Many people take it for granted, but the task of writing a winning resume is a delicate one. As it were, a resume has to make a strong positive impact within just a few seconds so that, hopefully, it earns you a chance at an interview, where you can explain your case and sell yourself to the employer. In this regard, a resume is very much like a TV ad, which has very few seconds to make an impact and convince the viewer to check out a product. But, unlike a TV ad that is aired day after day, a resume typically has only one chance of to make its impact on the employer.
This is because recruitment is usually done by busy executives and, due to the numerous resumes which are received for all attractive positions, each resume normally gets only a few seconds to make its impact. Therefore a lot of care is needed in preparing your resume, if it is to make the powerful impact needed to get the executive’s attention. Here are some of the key ingredients for a resume, which you have to pay special attention to in order to craft a winner.

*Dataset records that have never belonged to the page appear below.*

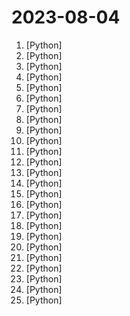 # 2023-08-04

1. [](https://github.comundefined "Audiocraft is a library for audio processing and generation with deep learning. It features the state-of-the-art EnCodec audio compressor / tokenizer, along with MusicGen, a simple and controllable music generation LM with textual and melodic conditioning.") [Python]
2. [](https://github.comundefined "All Algorithms implemented in Python") [Python]
3. [](https://github.comundefined "An open platform for training, serving, and evaluating large language model for tool learning.") [Python]
4. [](https://github.comundefined "Linux, Jenkins, AWS, SRE, Prometheus, Docker, Python, Ansible, Git, Kubernetes, Terraform, OpenStack, SQL, NoSQL, Azure, GCP, DNS, Elastic, Network, Virtualization. DevOps Interview Questions") [Python]
5. [](https://github.comundefined "Gorilla: An API store for LLMs") [Python]
6. [](https://github.comundefined "Open-source tools for prompt testing and experimentation, with support for both LLMs (e.g. OpenAI, LLaMA) and vector databases (e.g. Chroma, Weaviate).") [Python]
7. [](https://github.comundefined "An Open-source Toolkit for LLM Development") [Python]
8. [](https://github.comundefined "AWS zero to hero repo for devops engineers to learn AWS in 30 Days. This repo includes projects, presentations, interview questions and real time examples.") [Python]
9. [](https://github.comundefined "中文 LLaMA-2 & Alpaca-2 大模型二期项目 (Chinese LLaMA-2 & Alpaca-2 LLMs)") [Python]
10. [](https://github.comundefined "A collaboration friendly studio for NeRFs") [Python]
11. [](https://github.comundefined "Learn how to design large-scale systems. Prep for the system design interview. Includes Anki flashcards.") [Python]
12. [](https://github.comundefined "Advanced Python Mastery (course by @dabeaz)") [Python]
13. [](https://github.comundefined "langchain-ChatGLM, local knowledge based ChatGLM with langchain ｜ 基于本地知识库的 ChatGLM 问答") [Python]
14. [](https://github.comundefined "fsociety Hacking Tools Pack – A Penetration Testing Framework") [Python]
15. [](https://github.comundefined "Tracking Anything in High Quality") [Python]
16. [](https://github.comundefined "Llama中文社区，最好的中文Llama大模型，完全开源可商用") [Python]
17. [](https://github.comundefined "A Django content management system focused on flexibility and user experience") [Python]
18. [](https://github.comundefined "🕸 Web apps in pure Python 🐍") [Python]
19. [](https://github.comundefined "🎮 Chinese DOS games collections.") [Python]
20. [](https://github.comundefined "Investment Research for Everyone, Everywhere.") [Python]
21. [](https://github.comundefined "Developer-first error tracking and performance monitoring") [Python]
22. [](https://github.comundefined "Ansible is a radically simple IT automation platform that makes your applications and systems easier to deploy and maintain. Automate everything from code deployment to network configuration to cloud management, in a language that approaches plain English, using SSH, with no agents to install on remote systems. https://docs.ansible.com.") [Python]
23. [](https://github.comundefined "Webui Extension for integration refiner in generation process") [Python]
24. [](https://github.comundefined "A more memory-efficient rewrite of the HF transformers implementation of Llama for use with quantized weights.") [Python]
25. [](https://github.comundefined "LLMs for your CLI") [Python]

1. Length: A resume is meant to be a persuasive summary of your skills, and you therefore need not bog it down in too much detail. At the same time, there are some essential details which give you a competitive edge over other applicants, and you cannot afford to leave them out when creating a winning resume. This need to keep your resume short and yet ensure that all relevant details are captured, makes resume writing a delicate balancing act. To help you make a good decision on what to include and what to leave out, you should create your resume with the typical needs of employers in mind. This means putting yourself in the shoes of the employer, and asking yourself what the employer is likely to be looking for in the given position you are aiming for. You should then prepare a resume to provide that information in a concise, but persuasive, manner. All said and done, a good resume is a page long, maximum two pages. Any resume longer than two pages is considered an awful goof.
2. Appearance: First impressions matter in everything, and especially in job-hunting tools like resumes, which have to make a good impact within a matter of seconds. You need to create your resume in a comfortable-to-read font and color. Conventional wisdom has it that the traditional black and white is still the best color scheme to use for your resume, unless you are looking for a post in the creative arts, like in graphic design and painting, where a little more color might be in order.
3. Format: In this regard, you need to choose between a chronological and functional resume format. A chronological resume brings focus to your track record and professional achievements. A functional resume, on the other hand, brings the focus on your present competencies and other qualifications. The chronological resume format works best for people with consistent and logical career histories, which might be used to a competitive advantage, whereas the functional format will work out best for people who feel that they lack a consistent or logical career history to write on and those who feel the need to keep the focus on their present competencies and other qualifications, knowing that is where their competitive edge lies.